Three counties are still in a state of emergency. This is an area of gentle, cultured, rolling hills and ancient churches north of Lake Balaton, hitherto a traditional playground of Europe. Its fertile slopes support vineyards thriving on the region's famous volcanic soil. The rich and varied wildlife stock of the local woodlands has been for generations a magnet for hunters and nature lovers. But the well-watered valleys are now marred by the carcases of deer and wild boar as well as smaller game marked by the lethal red mud.
 
The plant employing 1,100 local people has resumed production — although specialists have warned that a second rupture of the reservoir walls may still be possible. The financial assets of the company have been frozen and its management placed under government supervision. Emergency legislation has been passed by Parliament in Budapest to provide for its effective re-nationalization.
 
Árpád Bakonyi, a 30% shareholder of MAL and one of the 30 wealthiest Hungarians, is a close business associate of Ferenc Gyurcsány, the former prime minister whose socialist administration was recently replaced by Orbán’s ultra-conservative government following landslide elections in April. Bakonyi‘s son Zoltán, the managing director of the company, was arrested on criminal negligence charges. He was released by a judge two days later in the absence of evidence.
 
György Bakondi, the newly appointed government commissioner for disaster mitigation and management, announced less than a month after the flood that all similar waste reservoirs elsewhere in the country had been immediately inspected and found entirely reliable. But Hungarian environment protection groups believe that potential disasters are looming in seven waste reservoirs north of Budapest holding 12m tons of red sludge.
 
Mayor Károly Tili of Kolontár, the town worst affected by the flood, responds that the authorities had issued a safety certificate for the local reservoir only days before the disaster. “My people are entitled to be very distrustful,” he observes. “We need help — but we cannot trust a word of advice that we receive.“
 
The dams enclosing the 300×450-metre MAL waste reservoir burst in the afternoon of October 4, releasing 1m cubic-metres of highly alkaline sludge, a byproduct of aluminium manufacture, containing arsenic and a potent mixture of heavy metals. The flood inundated low-lying areas of Kolontár and the adjacent towns of Devecser and Somlóvásárhely. It struck without warning, wrecking homes, toppling cars and heavy farm machinery and ruining agricultural lands.
 
Local people speak of a “red tsunami”. They were totally unprepared.

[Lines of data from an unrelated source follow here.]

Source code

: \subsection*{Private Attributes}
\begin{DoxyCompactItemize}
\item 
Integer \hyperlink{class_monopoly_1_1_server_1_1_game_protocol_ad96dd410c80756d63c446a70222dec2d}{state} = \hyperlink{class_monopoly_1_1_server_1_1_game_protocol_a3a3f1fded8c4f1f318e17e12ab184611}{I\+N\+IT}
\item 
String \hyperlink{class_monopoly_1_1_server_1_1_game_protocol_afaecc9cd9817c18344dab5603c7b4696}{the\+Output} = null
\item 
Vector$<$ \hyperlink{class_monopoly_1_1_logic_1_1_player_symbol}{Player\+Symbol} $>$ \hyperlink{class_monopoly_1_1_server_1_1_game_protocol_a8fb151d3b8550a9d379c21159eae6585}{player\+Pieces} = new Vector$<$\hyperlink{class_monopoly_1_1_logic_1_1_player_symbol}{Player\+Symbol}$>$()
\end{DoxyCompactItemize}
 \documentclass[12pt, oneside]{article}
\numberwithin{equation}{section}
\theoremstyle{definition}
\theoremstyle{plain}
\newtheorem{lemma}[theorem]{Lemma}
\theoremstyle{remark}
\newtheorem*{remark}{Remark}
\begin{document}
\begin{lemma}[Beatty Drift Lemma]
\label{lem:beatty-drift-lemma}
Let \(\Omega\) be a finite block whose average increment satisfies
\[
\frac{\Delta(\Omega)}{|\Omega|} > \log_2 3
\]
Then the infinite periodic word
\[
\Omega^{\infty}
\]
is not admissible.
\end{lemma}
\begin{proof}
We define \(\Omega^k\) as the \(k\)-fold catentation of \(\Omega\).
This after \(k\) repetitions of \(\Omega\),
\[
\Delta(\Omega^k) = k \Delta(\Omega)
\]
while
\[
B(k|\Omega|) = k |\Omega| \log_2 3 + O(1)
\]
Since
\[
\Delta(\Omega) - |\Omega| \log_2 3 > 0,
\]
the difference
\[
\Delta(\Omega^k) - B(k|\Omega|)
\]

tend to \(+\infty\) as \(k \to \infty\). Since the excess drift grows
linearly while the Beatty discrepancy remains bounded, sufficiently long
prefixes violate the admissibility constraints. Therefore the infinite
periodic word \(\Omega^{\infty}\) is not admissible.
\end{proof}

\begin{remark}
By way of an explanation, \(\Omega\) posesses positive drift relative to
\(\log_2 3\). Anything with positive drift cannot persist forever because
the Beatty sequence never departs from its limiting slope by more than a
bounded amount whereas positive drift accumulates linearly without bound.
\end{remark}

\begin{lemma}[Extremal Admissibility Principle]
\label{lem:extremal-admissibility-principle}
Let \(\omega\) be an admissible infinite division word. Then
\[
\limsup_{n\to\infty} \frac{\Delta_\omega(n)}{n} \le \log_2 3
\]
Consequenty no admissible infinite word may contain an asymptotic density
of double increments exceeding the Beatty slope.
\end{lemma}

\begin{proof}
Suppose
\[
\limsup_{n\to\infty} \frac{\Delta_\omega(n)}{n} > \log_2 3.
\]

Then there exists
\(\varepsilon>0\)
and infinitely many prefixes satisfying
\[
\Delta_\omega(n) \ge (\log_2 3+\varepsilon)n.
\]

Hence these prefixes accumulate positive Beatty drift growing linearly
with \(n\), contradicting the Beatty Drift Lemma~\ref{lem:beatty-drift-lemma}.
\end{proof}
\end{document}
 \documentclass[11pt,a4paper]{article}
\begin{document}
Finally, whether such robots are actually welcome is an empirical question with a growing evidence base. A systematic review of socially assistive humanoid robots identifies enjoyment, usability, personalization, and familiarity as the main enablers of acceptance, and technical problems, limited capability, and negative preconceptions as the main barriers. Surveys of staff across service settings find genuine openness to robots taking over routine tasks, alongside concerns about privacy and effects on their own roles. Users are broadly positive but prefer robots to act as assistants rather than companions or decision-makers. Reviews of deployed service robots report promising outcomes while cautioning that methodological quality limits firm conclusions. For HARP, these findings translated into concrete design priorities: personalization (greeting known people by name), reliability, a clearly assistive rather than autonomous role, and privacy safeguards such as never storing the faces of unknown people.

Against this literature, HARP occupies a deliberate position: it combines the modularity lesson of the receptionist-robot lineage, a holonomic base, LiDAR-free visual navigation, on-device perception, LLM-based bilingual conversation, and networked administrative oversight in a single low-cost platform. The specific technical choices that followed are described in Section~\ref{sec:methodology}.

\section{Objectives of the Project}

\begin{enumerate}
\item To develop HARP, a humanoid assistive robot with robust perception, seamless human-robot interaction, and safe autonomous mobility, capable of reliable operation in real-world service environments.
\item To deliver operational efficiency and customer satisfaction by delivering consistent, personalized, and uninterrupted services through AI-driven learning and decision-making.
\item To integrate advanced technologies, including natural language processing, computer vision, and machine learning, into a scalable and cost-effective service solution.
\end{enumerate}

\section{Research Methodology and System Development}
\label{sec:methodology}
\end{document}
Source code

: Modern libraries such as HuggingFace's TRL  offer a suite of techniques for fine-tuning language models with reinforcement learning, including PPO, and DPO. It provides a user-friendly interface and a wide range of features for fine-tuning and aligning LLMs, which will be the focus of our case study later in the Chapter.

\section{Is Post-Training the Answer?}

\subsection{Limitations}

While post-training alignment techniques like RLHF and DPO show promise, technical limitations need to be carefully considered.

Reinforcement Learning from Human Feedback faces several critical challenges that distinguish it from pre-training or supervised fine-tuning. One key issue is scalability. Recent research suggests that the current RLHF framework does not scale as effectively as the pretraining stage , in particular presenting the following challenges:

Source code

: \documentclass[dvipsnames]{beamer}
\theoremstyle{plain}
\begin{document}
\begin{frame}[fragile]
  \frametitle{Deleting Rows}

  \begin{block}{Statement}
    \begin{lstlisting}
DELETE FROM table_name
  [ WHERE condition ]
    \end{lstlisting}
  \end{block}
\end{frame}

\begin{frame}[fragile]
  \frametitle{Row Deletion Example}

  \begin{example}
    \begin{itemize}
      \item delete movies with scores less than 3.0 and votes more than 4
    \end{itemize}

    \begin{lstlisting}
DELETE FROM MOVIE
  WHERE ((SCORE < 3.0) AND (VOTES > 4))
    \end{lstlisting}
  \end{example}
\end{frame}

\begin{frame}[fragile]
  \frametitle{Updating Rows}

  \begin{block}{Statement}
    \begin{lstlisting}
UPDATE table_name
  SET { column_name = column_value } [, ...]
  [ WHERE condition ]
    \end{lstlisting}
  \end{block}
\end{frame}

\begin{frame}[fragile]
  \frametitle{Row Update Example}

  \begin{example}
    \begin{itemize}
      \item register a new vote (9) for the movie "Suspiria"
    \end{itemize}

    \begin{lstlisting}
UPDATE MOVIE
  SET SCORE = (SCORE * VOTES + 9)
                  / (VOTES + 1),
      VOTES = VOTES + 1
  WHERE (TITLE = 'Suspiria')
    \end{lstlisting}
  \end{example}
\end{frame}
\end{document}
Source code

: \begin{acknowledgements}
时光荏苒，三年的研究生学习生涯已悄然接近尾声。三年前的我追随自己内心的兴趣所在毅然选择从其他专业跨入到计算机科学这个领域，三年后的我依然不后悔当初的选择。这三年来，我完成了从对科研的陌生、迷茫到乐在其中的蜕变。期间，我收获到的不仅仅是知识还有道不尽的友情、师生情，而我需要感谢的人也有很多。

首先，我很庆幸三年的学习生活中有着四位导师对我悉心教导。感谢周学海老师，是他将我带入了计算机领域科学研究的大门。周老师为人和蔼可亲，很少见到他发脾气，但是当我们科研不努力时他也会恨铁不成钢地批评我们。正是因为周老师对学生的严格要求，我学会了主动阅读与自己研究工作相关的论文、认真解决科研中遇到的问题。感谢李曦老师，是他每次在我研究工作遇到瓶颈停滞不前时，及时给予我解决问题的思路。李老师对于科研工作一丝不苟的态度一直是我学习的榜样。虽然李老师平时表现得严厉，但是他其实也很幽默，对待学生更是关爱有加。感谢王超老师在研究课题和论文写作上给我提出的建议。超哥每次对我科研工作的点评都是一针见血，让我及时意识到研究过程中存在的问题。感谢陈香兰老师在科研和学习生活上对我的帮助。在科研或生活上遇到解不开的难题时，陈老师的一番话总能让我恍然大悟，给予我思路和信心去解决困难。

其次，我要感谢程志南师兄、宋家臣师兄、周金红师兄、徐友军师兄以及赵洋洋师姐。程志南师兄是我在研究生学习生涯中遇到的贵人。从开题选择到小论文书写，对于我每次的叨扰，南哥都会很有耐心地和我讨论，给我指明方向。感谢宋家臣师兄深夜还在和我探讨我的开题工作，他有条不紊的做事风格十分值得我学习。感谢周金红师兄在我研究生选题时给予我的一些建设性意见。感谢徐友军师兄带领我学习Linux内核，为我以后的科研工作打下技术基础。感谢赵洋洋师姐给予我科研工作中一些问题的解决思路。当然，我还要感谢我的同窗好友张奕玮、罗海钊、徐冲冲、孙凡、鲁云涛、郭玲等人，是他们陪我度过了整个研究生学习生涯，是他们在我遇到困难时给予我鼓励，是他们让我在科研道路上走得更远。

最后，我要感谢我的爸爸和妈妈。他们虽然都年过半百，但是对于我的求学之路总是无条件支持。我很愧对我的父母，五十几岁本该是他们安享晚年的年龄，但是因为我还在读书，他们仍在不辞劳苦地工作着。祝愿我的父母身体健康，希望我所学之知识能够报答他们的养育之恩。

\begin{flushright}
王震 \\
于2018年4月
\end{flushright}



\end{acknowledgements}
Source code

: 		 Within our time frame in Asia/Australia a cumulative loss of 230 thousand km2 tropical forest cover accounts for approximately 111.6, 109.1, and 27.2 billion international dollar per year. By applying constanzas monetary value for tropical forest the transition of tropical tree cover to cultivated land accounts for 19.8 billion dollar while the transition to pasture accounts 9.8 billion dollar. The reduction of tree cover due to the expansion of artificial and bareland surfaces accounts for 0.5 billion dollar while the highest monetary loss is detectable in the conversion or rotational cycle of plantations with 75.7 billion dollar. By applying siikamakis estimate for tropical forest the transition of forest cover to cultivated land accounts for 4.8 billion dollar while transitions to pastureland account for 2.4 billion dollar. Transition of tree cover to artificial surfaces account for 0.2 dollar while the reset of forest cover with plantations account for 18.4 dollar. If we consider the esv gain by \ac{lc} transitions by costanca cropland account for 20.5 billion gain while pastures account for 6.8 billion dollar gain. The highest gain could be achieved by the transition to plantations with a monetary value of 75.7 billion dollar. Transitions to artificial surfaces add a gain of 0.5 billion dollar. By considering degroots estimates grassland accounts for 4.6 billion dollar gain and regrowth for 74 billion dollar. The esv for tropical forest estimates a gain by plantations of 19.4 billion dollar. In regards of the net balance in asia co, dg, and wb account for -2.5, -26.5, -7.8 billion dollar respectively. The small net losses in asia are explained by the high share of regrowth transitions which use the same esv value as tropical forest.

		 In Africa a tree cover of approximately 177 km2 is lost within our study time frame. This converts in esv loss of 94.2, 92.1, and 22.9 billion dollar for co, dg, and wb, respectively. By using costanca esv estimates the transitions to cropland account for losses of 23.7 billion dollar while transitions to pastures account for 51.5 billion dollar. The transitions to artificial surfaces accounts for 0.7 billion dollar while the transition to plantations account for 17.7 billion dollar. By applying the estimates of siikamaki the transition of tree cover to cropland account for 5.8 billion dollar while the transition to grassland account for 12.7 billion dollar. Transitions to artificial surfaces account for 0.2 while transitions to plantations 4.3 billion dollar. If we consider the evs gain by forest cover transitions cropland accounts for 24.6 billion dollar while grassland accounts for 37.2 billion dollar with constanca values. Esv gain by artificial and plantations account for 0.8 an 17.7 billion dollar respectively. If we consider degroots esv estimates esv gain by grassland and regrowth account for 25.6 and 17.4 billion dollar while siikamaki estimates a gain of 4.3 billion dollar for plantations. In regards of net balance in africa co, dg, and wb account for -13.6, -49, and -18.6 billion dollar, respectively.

A small child was torn by the tide from the arms of her stunned mother. A farmer was swept to his death from his four-wheel drive vehicle when he set out to rescue neighbours.
 
Some 800 Kolontár residents were briefly evacuated. Some 6,000 others in Devecser were ordered to prepare for evaluation at short notice in case the weakened walls of the chemical waste pool should release a second deadly torrent. Ominous movements and fresh cracks are still appearing in the dykes, but the authorities have now erected a second, 1,500-metre long emergency structure to prevent a repeat of the calamity.
 
The sludge has reduced Kolontár’s lush parks and gardens into burnt wastelands. Public health crews equipped with protective gear are racing to remove the debris of the disaster from the residential areas. A bridge spanning a stream crossing Kolontár has been re-built. The streets are being sprinkled, but the dry weather has turned the sludge into a ubiquitous, fine, ochre-red toxic dust carried by the winds.
 
A communique issued by the Hungarian Academy of Sciences asserts that the air is safe to breathe provided it is done through appropriate filters — which, as a rule, the residents do not use. One sighs: “The academicians can say what they like. I know what I feel. I feel sick when I breathe in the open for more than a few minutes.”
 
The government’s efforts to lay the blame on MAL has encouraged insurance companies to decline to compensate property owners on the grounds that the dam burst was probably not a natural disaster. Some residents said they experienced immediate financial pressure from their mortgage providers because their ruined homes had lost their collateral value. The government proposes to provide an emergency 100,000-forint grant to each affected family towards the cost of medicines and winter fuel.
 
MAL denies liability, but it has offered to set up a 1.5bn-forint ($7.3m) sympathy fund for victims. Zoltán Illés, the secretary of state for the environment, reckons the company will pick up a 20.1bn-forint fine. MAL has a listed capital base of 3bn forints. The company was privatised in 1995 when many obsolete, polluting state-owned enterprises passed into private hands at huge profits. It has access to technologies employed in the West for the conversion of such wastes into harmless substances, but it has never employed them.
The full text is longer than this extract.